Con riferimento al caso di specie, quindi, la Corte ha ritenuto che la sentenza del Bundesverfassungsgericht ‘non osta a che il giudice nazionale che accerti che la stessa normativa contravviene a disposizioni del diritto dell’Unione aventi effetto diretto, come gli artt. 43 CE e 49 CE, decida, conformemente al principio del primato del diritto dell’Unione, di disapplicare tale normativa nell’ambito della causa di cui è investito’ (par. 60). Infatti, secondo la Corte, ‘è inammissibile che norme di diritto nazionale, quand’anche di rango costituzionale, possano menomare l’unità e l’efficacia del diritto dell’Unione.

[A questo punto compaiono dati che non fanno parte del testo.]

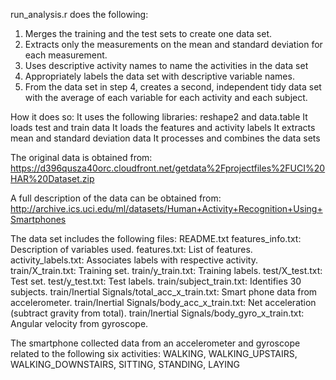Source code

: run_analysis.r does the following:
1) Merges the training and the test sets to create one data set.
2) Extracts only the measurements on the mean and standard deviation for each measurement. 
3) Uses descriptive activity names to name the activities in the data set
4) Appropriately labels the data set with descriptive variable names. 
5) From the data set in step 4, creates a second, independent tidy data set with the average of each variable for each activity and each subject.

How it does so:
It uses the following libraries: reshape2 and data.table
It loads test and train data
It loads the features and activity labels
It extracts mean and standard deviation data
It processes and combines the data sets

The original data is obtained from: https://d396qusza40orc.cloudfront.net/getdata%2Fprojectfiles%2FUCI%20HAR%20Dataset.zip

A full description of the data can be obtained from: http://archive.ics.uci.edu/ml/datasets/Human+Activity+Recognition+Using+Smartphones 

The data set includes the following files:
README.txt
features_info.txt: Description of variables used.
features.txt: List of features.
activity_labels.txt: Associates labels with respective activity.
train/X_train.txt: Training set.
train/y_train.txt: Training labels.
test/X_test.txt: Test set.
test/y_test.txt: Test labels.
train/subject_train.txt: Identifies 30 subjects. 
train/Inertial Signals/total_acc_x_train.txt: Smart phone data from accelerometer.
train/Inertial Signals/body_acc_x_train.txt: Net acceleration (subtract gravity from total).
train/Inertial Signals/body_gyro_x_train.txt: Angular velocity from gyroscope.

The smartphone collected data from an accelerometer and gyroscope related to the following six activities:
WALKING, WALKING_UPSTAIRS, WALKING_DOWNSTAIRS, SITTING, STANDING, LAYING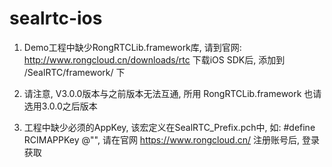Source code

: # sealrtc-ios

1. Demo工程中缺少RongRTCLib.framework库, 请到官网: http://www.rongcloud.cn/downloads/rtc 下载iOS SDK后, 添加到 /SealRTC/framework/ 下

2. 请注意, V3.0.0版本与之前版本无法互通, 所用 RongRTCLib.framework 也请选用3.0.0之后版本

3. 工程中缺少必须的AppKey,  该宏定义在SealRTC_Prefix.pch中, 如: #define RCIMAPPKey @"", 请在官网 https://www.rongcloud.cn/ 注册账号后, 登录获取

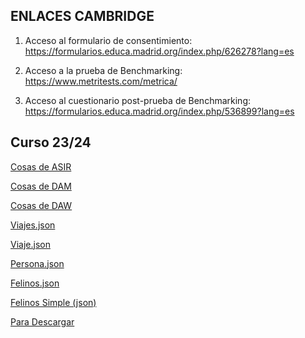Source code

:## ENLACES CAMBRIDGE
1. Acceso al formulario de consentimiento:
https://formularios.educa.madrid.org/index.php/626278?lang=es

2. Acceso a la prueba de Benchmarking:
https://www.metritests.com/metrica/

3. Acceso al cuestionario post-prueba de Benchmarking:
https://formularios.educa.madrid.org/index.php/536899?lang=es



## Curso 23/24


[Cosas de ASIR](asir.md)

[Cosas de DAM](dam.md)

[Cosas de DAW](daw.md)

[Viajes.json](viajes.json)

[Viaje.json](viaje.json)

[Persona.json](persona.json)

[Felinos.json](felinos.json)

[Felinos Simple (json)](felinosSimple.json)

[Para Descargar](exam_IAW.zip)
 

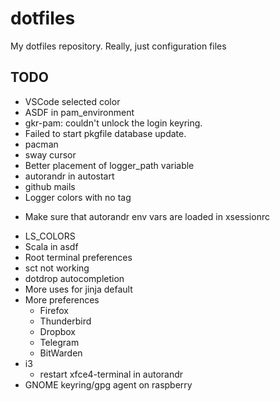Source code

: # dotfiles
My dotfiles repository. Really, just configuration files

## TODO
- VSCode selected color
- ASDF in pam_environment
- gkr-pam: couldn't unlock the login keyring.
- Failed to start pkgfile database update.
- pacman
- sway cursor
- Better placement of logger_path variable
- autorandr in autostart
- github mails
- Logger colors with no tag
+ Make sure that autorandr env vars are loaded in xsessionrc
- LS_COLORS
- Scala in asdf
- Root terminal preferences
- sct not working
- dotdrop autocompletion
- More uses for jinja default
- More preferences
  + Firefox
  + Thunderbird
  + Dropbox
  + Telegram
  + BitWarden
- i3
  + restart xfce4-terminal in autorandr
- GNOME keyring/gpg agent on raspberry
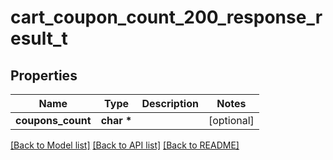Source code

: # cart_coupon_count_200_response_result_t

## Properties
Name | Type | Description | Notes
------------ | ------------- | ------------- | -------------
**coupons_count** | **char \*** |  | [optional] 

[[Back to Model list]](../README.md#documentation-for-models) [[Back to API list]](../README.md#documentation-for-api-endpoints) [[Back to README]](../README.md)


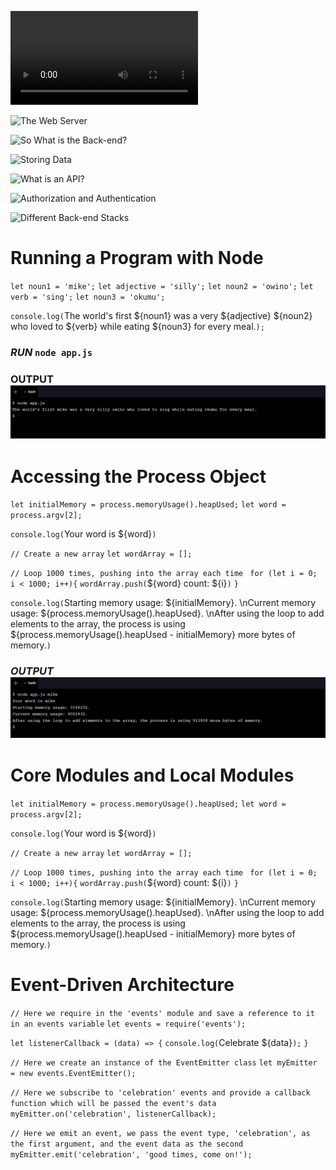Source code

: ![front and back](https://content.codecademy.com/courses/server-side-web-dev/FrontEndCut_v1.mp4)

![The Web Server](https://content.codecademy.com/courses/updated_images/NodeBackEndFrontEnd_Update_1.gif)

![So What is the Back-end?](https://content.codecademy.com/courses/updated_images/Node_3_v2_text_Updated_1.svg)

![Storing Data](https://content.codecademy.com/courses/updated_images/Node_4_v4_Updated_1.svg)

![What is an API?](https://content.codecademy.com/courses/updated_images/Node_5v2__Updated_1.gif)

![Authorization and Authentication](https://content.codecademy.com/courses/server-side-web-dev/NodeAnimation_6.gif)

![Different Back-end Stacks](https://content.codecademy.com/courses/updated_images/Coders-2_Updated_1.gif)

# Running a Program with Node


`let noun1 = 'mike';`
`let adjective = 'silly';`
`let noun2 = 'owino';`
`let verb = 'sing';`
`let noun3 = 'okumu';`


`console.log(`The world's first ${noun1} was a very ${adjective} ${noun2} who loved to ${verb} while eating ${noun3} for every meal.`);`

### _RUN_ `node app.js`
### **OUTPUT** ![](https://github.com/MikeOwino/nodejs/blob/main/Screenshot%202021-01-18%20173921.jpg)

# Accessing the Process Object


`let initialMemory = process.memoryUsage().heapUsed;`
`let word = process.argv[2];`

`console.log(`Your word is ${word}`)`

`// Create a new array`
`let wordArray = [];`

`// Loop 1000 times, pushing into the array each time `
`for (let i = 0; i < 1000; i++){`
  `wordArray.push(`${word} count: ${i}`)`
`}`

`console.log(`Starting memory usage: ${initialMemory}. \nCurrent memory usage: ${process.memoryUsage().heapUsed}. \nAfter using the loop to add elements to the array, the process is using ${process.memoryUsage().heapUsed - initialMemory} more bytes of memory.`)`

### _OUTPUT_ ![](https://github.com/MikeOwino/nodejs/blob/main/Screenshot%202021-01-18%20174349.jpg)

# Core Modules and Local Modules

`let initialMemory = process.memoryUsage().heapUsed;`
`let word = process.argv[2];`

`console.log(`Your word is ${word}`)`

`// Create a new array`
`let wordArray = [];`

`// Loop 1000 times, pushing into the array each time `
`for (let i = 0; i < 1000; i++){`
  `wordArray.push(`${word} count: ${i}`)`
`}`

`console.log(`Starting memory usage: ${initialMemory}. \nCurrent memory usage: ${process.memoryUsage().heapUsed}. \nAfter using the loop to add elements to the array, the process is using ${process.memoryUsage().heapUsed - initialMemory} more bytes of memory.`)`


# Event-Driven Architecture
`// Here we require in the 'events' module and save a reference to it in an events variable`
`let events = require('events');`

`let listenerCallback = (data) => {`
    `console.log(`Celebrate ${data}`);`
`}`

`// Here we create an instance of the EventEmitter class`
`let myEmitter = new events.EventEmitter();`

`// Here we subscribe to 'celebration' events and provide a callback function which will be passed the event's data`
`myEmitter.on('celebration', listenerCallback);`

`// Here we emit an event, we pass the event type, 'celebration', as the first argument, and the event data as the second`
`myEmitter.emit('celebration', 'good times, come on!');`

Tutti gli Stati membri che hanno presentato osservazioni si sono espressi nel senso della possibilità di riconoscere un principio che autorizzi, in circostanze eccezionali, il mantenimento provvisorio degli effetti di una norma nazionale ritenuta in contrasto con una norma del diritto dell’Unione direttamente applicabile, in analogia con la giurisprudenza elaborata dalla Corte di giustizia sul fondamento dell’art. 231, secondo comma, TCE (ora, art. 264 TFUE), al fine di mantenere provvisoriamente gli effetti di un atto di diritto comunitario da essa annullato o di cui essa ha dichiarato l’invalidità. La Corte, invece, non ha affrontato la questione nel merito, limitandosi ad osservare che ‘anche a voler ritenere che considerazioni analoghe a quelle sottese a detta giurisprudenza, sviluppata riguardo agli atti dell’Unione, possano condurre, per analogia e a titolo eccezionale, a una sospensione provvisoria dell’effetto di disapplicazione esercitato da una norma di diritto dell’Unione direttamente applicabile rispetto al diritto nazionale in contrasto con detta norma, una siffatta sospensione, le cui condizioni potrebbero essere determinate solo dalla Corte, va senz’altro esclusa nel caso di specie, in considerazione dell’assenza di esigenze imperative di certezza del diritto tali da giustificarla’ (par. 68). Va tuttavia osservato che la Corte non ha espressamente escluso la possibilità prospettata dagli Stati membri.